MATERIALS & METHODS: We queried our prospective database for patients who underwent Micro-US for a clinical suspicious of prostate cancer. CsPCa was defined as any Gleason group grade > 1. Primary outcome was the development of a diagnostic pathway which implements clinical and radiological findings using machine learning algorithm. The dataset was divided into training (70%) and testing subsets. Boruta algorithms was used for variable selection, then based on the importance coefficients multivariable logistic regression model (MLR) was fitted to predict csPCA. Classification and Regression Tree (CART) model was fitted to create the decision tree. Accuracy of the model was tested using receiver characteristic curve (ROC) analysis using estimated area under the curve (AUC).

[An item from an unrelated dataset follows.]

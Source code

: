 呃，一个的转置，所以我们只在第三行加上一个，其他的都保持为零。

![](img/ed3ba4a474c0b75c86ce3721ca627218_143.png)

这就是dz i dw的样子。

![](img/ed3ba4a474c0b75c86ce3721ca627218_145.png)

Overall, 1422 patients were analysed. Multivariable LR revealed PRI-MUS score ≥ 3 (OR 4.37, p < 0.001), PI-RADS score ≥ 3 (OR 2.01, p < 0.001), PSA density ≥ 0.15 (OR 2.44, p < 0.001), DRE (OR 1.93, p < 0.001), anterior lesions (OR 1.49, p = 0.004), prostate cancer familiarity (OR 1.54, p = 0.005) and increasing age (OR 1.031, p < 0.001) as the best predictors for csPCa, demonstrating an AUC in the validation cohort of 83%, 78% sensitivity, 72.1% specificity and 81% negative predictive value. CART analysis revealed elevated PRIMUS score as the main node to stratify our cohort.

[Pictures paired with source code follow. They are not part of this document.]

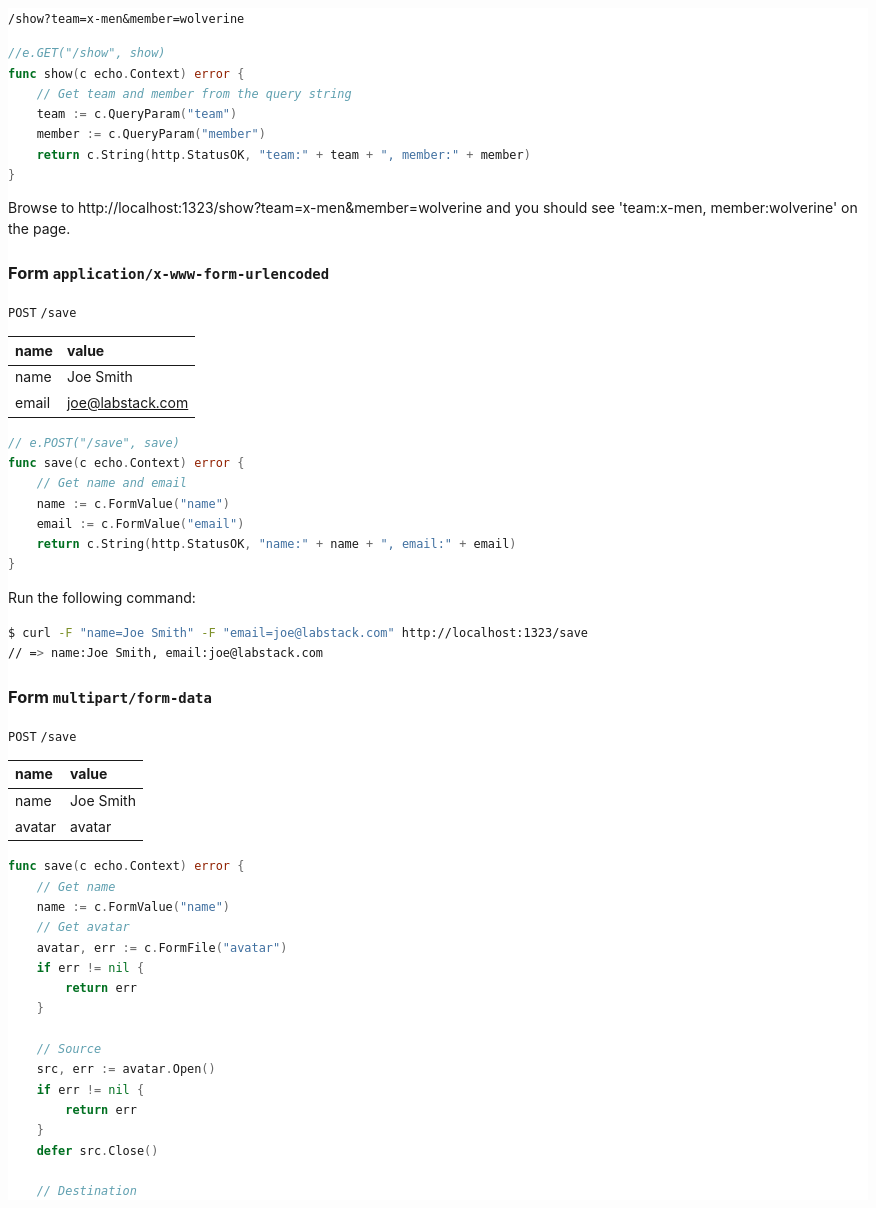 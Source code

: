 `/show?team=x-men&member=wolverine`

```go
//e.GET("/show", show)
func show(c echo.Context) error {
	// Get team and member from the query string
	team := c.QueryParam("team")
	member := c.QueryParam("member")
	return c.String(http.StatusOK, "team:" + team + ", member:" + member)
}
```

Browse to http://localhost:1323/show?team=x-men&member=wolverine and you should see 'team:x-men, member:wolverine' on the page.

### Form `application/x-www-form-urlencoded`

`POST` `/save`

name | value
:--- | :---
name | Joe Smith
email | joe@labstack.com


```go
// e.POST("/save", save)
func save(c echo.Context) error {
	// Get name and email
	name := c.FormValue("name")
	email := c.FormValue("email")
	return c.String(http.StatusOK, "name:" + name + ", email:" + email)
}
```

Run the following command:

```sh
$ curl -F "name=Joe Smith" -F "email=joe@labstack.com" http://localhost:1323/save
// => name:Joe Smith, email:joe@labstack.com
```

### Form `multipart/form-data`

`POST` `/save`

name | value
:--- | :---
name | Joe Smith
avatar | avatar

```go
func save(c echo.Context) error {
	// Get name
	name := c.FormValue("name")
	// Get avatar
  	avatar, err := c.FormFile("avatar")
  	if err != nil {
 		return err
 	}
 
 	// Source
 	src, err := avatar.Open()
 	if err != nil {
 		return err
 	}
 	defer src.Close()
 
 	// Destination
```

By integrating clinical features, serum biomarkers, and imaging findings, we have developed a point of care model that accurately predicts the presence of csPCa. Our findings support a paradigm shift towards adopting MicroUS as a first level diagnostic tool for csPCa detection, potentially optimizing clinical decision making. This approach could improve the identification of patients at higher risk for csPca and guide the selection of the most appropriate diagnostic exams. External validation is essential to confirm these results.
在提供高质量医疗服务方面,检测具有临床意义的前列腺癌(csPCa)仍然是首要任务,然而对于最佳诊断途径的共识仍在不断演变。在本研究中,我们提出了一种创新的诊断方法,利用机器学习模型来适应前列腺微超声(micro-US)在csPCa诊断中的新作用。
我们在我们的前瞻性数据库中查询了因临床怀疑前列腺癌而接受微超声检查的患者。csPCa被定义为任何Gleason组分级>1。主要结果是开发一种诊断途径,该途径使用机器学习算法来整合临床和放射学检查结果。数据集被分为训练集(70%)和测试子集。使用Boruta算法进行变量选择,然后基于重要性系数拟合多变量逻辑回归模型(MLR)来预测csPCA。拟合分类与回归树(CART)模型以创建决策树。使用估计的曲线下面积(AUC)通过受试者特征曲线(ROC)分析来测试模型的准确性。
总体而言,分析了1422例患者。多变量LR显示PRI-MUS评分≥3(OR 4.37,p<0.001)、PI-RADS评分≥3(OR 2.01,p<0.001)、PSA密度≥0.15(OR 2.44,p<0.001)、直肠指检(OR 1.93,p<0.001)、前部病变(OR 1.49,p = 0.004)、前列腺癌家族史(OR 1.54,p = 0.005)和年龄增长(OR 1.031,p<0.001)是csPCa的最佳预测因素,在验证队列中的AUC为83%,敏感性为78%,特异性为72.1%,阴性预测值为81%。CART分析显示PRIMUS评分升高是对我们的队列进行分层的主要节点。
通过整合临床特征、血清生物标志物和影像学检查结果,我们开发了一种即时护理模型,可准确预测csPCa的存在。我们的研究结果支持将微超声作为csPCa检测的一级诊断工具的范式转变,这可能会优化临床决策。这种方法可以改善对csPca高危患者的识别,并指导选择最合适的诊断检查。外部验证对于确认这些结果至关重要。